AIM OF THE TASK: From the listing below, copy each line that holds "알고리즘".

PROVIDED DATA:
=-=-=

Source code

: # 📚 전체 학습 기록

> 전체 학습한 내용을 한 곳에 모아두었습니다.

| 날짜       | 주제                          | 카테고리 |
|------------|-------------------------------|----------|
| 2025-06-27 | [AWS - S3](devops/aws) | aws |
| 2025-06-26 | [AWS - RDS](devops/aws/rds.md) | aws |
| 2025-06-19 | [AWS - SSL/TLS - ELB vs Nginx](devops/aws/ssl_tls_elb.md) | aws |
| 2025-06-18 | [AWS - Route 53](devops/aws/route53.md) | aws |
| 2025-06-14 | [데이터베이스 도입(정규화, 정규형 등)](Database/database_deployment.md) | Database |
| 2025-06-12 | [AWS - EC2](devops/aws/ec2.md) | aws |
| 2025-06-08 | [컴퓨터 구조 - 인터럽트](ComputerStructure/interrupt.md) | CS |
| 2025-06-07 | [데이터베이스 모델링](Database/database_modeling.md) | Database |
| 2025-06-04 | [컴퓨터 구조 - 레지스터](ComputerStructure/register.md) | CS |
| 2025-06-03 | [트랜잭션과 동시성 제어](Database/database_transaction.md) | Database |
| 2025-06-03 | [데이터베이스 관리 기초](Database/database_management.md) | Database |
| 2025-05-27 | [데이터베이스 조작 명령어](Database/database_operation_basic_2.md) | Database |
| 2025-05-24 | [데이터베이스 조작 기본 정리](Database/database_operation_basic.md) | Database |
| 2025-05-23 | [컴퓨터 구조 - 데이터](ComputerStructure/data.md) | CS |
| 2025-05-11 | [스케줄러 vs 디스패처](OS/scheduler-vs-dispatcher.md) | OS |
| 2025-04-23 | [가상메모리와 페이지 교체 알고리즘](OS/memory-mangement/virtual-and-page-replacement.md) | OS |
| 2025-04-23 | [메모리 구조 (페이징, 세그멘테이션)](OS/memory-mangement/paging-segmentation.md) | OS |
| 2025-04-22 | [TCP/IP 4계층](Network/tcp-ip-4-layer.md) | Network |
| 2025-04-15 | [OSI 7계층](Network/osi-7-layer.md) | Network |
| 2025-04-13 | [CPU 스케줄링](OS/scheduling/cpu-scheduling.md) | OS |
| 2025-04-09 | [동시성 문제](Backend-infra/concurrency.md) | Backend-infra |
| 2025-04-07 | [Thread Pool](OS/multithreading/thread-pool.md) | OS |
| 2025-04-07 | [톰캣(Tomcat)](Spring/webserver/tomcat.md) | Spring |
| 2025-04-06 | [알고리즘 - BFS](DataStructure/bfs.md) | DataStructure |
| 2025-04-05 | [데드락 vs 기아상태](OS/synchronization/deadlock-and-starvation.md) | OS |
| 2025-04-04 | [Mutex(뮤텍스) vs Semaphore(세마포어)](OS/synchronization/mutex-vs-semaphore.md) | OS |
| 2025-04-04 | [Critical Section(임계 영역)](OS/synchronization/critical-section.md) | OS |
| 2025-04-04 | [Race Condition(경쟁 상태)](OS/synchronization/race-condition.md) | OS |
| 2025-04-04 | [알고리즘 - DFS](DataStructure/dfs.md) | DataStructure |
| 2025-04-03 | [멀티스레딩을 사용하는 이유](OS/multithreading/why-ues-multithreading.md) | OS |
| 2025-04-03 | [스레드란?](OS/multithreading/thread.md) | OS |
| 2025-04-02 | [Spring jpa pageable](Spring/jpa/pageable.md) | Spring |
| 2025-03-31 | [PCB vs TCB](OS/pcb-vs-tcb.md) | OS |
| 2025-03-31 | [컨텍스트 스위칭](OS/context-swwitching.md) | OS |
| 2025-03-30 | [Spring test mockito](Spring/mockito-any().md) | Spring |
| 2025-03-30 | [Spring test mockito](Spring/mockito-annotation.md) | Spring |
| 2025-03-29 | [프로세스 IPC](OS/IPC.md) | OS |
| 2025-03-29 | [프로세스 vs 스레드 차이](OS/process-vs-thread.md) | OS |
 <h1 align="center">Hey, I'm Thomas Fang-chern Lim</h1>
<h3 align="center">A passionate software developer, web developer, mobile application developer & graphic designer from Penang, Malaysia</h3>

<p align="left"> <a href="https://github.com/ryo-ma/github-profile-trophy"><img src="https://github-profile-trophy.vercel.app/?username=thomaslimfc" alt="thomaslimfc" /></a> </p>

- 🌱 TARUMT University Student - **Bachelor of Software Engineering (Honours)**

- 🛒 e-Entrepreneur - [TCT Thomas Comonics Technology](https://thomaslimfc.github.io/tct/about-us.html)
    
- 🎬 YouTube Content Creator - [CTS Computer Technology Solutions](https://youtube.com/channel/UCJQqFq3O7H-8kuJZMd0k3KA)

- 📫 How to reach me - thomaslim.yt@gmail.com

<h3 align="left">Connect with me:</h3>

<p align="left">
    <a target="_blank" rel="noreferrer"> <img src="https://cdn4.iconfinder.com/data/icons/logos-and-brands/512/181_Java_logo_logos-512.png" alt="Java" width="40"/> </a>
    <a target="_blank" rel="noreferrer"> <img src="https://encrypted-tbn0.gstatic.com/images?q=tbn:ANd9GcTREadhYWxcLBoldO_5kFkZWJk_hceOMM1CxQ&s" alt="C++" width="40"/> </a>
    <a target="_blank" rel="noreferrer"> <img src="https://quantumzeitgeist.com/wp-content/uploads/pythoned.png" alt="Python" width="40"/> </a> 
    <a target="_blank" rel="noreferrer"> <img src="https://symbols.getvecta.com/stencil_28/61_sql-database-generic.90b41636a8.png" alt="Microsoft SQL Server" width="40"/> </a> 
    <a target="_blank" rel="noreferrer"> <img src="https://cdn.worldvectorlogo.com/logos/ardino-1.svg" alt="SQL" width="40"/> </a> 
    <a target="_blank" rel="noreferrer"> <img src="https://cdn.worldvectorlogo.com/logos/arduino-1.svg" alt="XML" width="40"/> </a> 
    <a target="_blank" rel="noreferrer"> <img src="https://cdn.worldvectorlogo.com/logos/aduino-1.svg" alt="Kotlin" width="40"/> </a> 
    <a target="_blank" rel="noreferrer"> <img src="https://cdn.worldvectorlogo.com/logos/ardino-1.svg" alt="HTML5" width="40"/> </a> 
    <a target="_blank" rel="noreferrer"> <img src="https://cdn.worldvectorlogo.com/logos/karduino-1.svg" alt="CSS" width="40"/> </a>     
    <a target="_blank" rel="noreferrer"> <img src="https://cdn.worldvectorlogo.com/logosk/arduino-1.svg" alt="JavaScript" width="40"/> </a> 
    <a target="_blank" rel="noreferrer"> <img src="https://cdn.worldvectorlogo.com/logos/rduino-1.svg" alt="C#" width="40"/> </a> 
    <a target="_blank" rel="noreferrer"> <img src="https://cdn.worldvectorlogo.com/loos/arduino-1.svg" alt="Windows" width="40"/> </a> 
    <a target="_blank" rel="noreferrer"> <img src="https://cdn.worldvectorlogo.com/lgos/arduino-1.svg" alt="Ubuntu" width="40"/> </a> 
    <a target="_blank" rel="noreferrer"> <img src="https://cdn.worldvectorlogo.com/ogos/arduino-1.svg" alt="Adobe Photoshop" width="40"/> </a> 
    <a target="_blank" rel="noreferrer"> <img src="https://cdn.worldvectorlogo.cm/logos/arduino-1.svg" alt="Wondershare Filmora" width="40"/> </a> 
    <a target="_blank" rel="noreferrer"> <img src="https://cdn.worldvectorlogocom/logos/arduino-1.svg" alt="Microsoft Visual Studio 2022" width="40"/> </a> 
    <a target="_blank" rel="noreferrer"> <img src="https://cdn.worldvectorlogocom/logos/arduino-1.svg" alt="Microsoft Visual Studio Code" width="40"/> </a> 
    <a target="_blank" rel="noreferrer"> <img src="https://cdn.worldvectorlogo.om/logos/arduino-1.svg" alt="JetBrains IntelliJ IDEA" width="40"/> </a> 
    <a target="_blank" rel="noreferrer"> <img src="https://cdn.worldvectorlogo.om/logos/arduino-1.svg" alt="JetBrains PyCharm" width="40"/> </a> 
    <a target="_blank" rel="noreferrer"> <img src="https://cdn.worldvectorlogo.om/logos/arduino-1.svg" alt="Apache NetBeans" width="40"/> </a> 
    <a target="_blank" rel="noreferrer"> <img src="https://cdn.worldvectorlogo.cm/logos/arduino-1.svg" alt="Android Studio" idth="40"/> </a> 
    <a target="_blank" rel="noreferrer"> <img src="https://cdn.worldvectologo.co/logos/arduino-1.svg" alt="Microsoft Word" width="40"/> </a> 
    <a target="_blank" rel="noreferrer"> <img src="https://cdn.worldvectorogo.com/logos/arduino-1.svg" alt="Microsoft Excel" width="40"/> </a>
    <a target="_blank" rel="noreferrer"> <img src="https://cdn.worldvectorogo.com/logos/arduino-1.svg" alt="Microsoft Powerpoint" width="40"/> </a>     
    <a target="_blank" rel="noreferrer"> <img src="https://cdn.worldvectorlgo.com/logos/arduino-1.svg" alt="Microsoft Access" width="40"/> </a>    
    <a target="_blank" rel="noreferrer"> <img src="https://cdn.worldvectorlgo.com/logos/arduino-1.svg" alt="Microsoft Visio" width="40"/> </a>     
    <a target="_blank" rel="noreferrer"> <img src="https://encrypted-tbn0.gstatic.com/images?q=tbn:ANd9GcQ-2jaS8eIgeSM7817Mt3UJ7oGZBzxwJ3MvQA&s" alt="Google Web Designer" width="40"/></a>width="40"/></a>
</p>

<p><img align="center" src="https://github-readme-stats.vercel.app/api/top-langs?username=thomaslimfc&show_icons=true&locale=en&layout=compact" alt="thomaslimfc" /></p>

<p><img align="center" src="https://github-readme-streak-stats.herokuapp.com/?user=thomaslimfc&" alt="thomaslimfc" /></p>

=-=-=

YOUR SOLUTION:
| 2025-04-23 | [가상메모리와 페이지 교체 알고리즘](OS/memory-mangement/virtual-and-page-replacement.md) | OS |
| 2025-04-06 | [알고리즘 - BFS](DataStructure/bfs.md) | DataStructure |
| 2025-04-04 | [알고리즘 - DFS](DataStructure/dfs.md) | DataStructure |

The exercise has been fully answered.